Sequestrati 250 chili di pesce sospetto
ORTONA. Controlli a tappetto sulla pesca da parte della Capitaneria di porto di Ortona, che negli ultimi giorni ha individuato diverse infrazioni commesse dagli operatori del settore. Prodotti ittici...
ORTONA. Controlli a tappetto sulla pesca da parte della Capitaneria di porto di Ortona, che negli ultimi giorni ha individuato diverse infrazioni commesse dagli operatori del settore.
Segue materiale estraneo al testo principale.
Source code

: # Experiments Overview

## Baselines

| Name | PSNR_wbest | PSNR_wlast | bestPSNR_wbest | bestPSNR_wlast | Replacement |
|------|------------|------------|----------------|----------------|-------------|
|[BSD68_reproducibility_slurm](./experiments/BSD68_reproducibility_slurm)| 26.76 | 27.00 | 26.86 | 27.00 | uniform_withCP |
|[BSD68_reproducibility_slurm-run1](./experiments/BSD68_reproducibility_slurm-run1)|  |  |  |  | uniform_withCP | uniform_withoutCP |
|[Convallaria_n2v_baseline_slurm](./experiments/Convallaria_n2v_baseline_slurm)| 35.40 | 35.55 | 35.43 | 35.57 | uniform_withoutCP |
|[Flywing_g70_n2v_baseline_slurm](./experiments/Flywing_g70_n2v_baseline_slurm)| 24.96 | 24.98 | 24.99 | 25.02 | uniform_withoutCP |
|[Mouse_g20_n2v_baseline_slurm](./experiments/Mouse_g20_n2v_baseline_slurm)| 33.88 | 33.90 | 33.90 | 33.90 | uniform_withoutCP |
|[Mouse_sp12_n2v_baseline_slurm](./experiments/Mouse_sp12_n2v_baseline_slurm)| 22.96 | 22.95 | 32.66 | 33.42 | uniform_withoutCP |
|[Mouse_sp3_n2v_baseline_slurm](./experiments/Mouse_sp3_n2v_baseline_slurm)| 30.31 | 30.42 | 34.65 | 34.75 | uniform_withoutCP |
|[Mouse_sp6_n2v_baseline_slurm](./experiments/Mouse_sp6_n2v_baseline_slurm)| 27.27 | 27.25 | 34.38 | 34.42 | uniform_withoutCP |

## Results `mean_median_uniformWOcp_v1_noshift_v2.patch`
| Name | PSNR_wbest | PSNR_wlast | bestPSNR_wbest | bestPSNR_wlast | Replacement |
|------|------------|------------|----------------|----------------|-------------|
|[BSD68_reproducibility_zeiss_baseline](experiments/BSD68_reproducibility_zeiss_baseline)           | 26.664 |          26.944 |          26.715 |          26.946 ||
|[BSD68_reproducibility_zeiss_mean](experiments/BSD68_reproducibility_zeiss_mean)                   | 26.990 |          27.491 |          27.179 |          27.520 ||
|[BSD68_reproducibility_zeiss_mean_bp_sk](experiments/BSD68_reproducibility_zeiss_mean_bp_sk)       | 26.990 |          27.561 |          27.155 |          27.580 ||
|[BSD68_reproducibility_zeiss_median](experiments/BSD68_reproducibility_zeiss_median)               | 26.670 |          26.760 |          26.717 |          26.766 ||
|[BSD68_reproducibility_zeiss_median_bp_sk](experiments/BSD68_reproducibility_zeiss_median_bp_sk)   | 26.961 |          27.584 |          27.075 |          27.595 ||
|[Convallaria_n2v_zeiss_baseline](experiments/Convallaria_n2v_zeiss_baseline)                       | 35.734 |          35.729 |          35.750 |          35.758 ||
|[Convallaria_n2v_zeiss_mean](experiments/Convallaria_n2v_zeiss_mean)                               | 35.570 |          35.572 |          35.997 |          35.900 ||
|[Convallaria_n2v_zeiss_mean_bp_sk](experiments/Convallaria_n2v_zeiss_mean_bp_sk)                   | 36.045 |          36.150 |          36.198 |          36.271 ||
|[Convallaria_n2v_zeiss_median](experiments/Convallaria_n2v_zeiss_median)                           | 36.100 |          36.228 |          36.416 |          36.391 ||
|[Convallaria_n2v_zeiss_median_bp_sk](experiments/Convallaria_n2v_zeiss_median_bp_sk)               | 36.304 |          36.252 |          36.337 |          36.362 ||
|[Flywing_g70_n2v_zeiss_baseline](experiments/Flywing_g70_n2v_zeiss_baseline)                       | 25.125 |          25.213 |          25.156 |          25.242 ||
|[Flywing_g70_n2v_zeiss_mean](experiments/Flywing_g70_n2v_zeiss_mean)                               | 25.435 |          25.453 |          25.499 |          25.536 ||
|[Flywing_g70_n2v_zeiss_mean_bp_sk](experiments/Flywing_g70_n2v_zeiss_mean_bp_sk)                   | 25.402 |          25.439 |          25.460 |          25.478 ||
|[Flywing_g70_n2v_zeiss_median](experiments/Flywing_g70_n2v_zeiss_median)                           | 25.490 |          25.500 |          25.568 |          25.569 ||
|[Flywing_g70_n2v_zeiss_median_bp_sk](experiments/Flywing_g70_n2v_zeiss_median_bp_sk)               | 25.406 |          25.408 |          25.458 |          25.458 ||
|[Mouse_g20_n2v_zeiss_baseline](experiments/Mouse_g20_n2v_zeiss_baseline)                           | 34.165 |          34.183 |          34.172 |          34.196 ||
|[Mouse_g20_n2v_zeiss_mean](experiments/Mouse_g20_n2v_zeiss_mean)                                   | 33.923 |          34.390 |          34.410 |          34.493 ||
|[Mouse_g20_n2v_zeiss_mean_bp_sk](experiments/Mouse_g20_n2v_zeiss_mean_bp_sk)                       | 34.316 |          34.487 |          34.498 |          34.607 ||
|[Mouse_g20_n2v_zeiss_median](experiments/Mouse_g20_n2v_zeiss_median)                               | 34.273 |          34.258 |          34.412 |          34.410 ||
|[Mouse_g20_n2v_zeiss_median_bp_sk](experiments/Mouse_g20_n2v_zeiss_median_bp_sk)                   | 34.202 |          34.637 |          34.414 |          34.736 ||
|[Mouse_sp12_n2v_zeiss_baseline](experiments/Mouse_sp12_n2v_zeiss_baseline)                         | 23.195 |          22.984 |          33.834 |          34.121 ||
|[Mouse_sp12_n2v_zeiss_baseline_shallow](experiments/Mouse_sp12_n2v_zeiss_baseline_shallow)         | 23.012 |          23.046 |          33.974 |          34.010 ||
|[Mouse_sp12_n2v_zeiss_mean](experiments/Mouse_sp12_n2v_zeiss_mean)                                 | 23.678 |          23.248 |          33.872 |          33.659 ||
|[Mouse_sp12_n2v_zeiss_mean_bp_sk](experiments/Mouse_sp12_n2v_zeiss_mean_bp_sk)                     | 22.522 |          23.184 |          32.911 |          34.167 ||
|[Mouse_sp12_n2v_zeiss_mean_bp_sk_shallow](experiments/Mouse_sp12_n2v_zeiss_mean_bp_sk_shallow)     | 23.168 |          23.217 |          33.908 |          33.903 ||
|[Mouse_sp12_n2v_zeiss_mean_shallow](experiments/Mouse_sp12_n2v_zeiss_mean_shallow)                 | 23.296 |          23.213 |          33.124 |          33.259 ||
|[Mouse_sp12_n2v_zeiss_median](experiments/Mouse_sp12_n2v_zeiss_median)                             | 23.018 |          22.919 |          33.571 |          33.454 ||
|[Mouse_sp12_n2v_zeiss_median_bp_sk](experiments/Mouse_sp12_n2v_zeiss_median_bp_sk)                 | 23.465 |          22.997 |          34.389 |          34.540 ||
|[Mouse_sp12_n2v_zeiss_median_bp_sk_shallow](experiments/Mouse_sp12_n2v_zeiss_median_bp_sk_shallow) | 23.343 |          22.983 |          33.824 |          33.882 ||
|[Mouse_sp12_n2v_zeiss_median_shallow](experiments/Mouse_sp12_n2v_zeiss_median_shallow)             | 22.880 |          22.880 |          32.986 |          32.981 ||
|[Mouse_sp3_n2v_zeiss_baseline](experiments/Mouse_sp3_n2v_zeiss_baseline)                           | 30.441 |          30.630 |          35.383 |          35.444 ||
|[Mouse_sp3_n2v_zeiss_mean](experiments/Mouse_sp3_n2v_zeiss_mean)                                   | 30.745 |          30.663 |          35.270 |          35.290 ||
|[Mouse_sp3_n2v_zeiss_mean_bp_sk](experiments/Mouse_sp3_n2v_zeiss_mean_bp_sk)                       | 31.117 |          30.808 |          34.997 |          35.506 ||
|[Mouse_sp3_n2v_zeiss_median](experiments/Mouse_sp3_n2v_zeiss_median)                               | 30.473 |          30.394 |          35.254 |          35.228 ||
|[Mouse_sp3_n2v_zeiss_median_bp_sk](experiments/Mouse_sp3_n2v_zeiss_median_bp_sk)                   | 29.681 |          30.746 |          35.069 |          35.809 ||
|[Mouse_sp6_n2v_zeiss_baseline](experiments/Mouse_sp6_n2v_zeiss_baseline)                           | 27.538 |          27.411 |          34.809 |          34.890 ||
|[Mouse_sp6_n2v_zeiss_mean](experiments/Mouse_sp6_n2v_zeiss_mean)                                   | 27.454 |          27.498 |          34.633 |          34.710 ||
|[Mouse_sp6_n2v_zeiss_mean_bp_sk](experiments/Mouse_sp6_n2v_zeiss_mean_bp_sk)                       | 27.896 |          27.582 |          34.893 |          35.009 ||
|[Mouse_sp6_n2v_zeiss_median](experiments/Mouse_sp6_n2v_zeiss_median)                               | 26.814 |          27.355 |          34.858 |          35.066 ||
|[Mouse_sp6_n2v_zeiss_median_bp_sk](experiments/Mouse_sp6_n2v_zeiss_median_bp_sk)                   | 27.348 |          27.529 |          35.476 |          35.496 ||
Prodotti ittici non tracciati, impiego di attrezzature non consentite, inosservanza dei periodi di fermo biologico, omessa registrazione delle specie ittiche sui registri di bordo e mancata notifica delle cosiddette “catture accessorie” di esemplari di tonno rosso e pesce spada, pesca in zone vietate (sotto costa e nella zona di ripopolamento denominata Fossa di Pomo sita a circa 30 miglia dalla costa ortonese) sono le principali irregolarità rintracciate dagli uomini della Guardia Costiera.
L'ultima, in ordine di tempo, è stata registrata giovedì con il sequestro di quattro esemplari di tonno rosso e tre esemplari di pesce spada, per un totale di circa 250 chilogrammi di prodotto, rinvenuti all’atto dello sbarco nel porto di Ortona da parte di motopescherecci abilitati alla pesca tipo “circuizione”. Il tonno rosso, infatti, in base alle direttive comunitarie, rientra tra le specie ittiche contingentate e soggette a controllo dall’Ue.
Importante anche la tracciabilità del pescato in ogni fase della filiera a difesa del consumatore, e l’obbligo del pescatore professionista di riportare negli appositi giornali di pesca tutte le fasi della cattura e dello sbarco, onde evitare mercati paralleli, sottratti ai necessari controlli anche sanitari, a tutela della qualità del prodotto locale che poi arriva sulle tavole dei consumatori. (a.s.)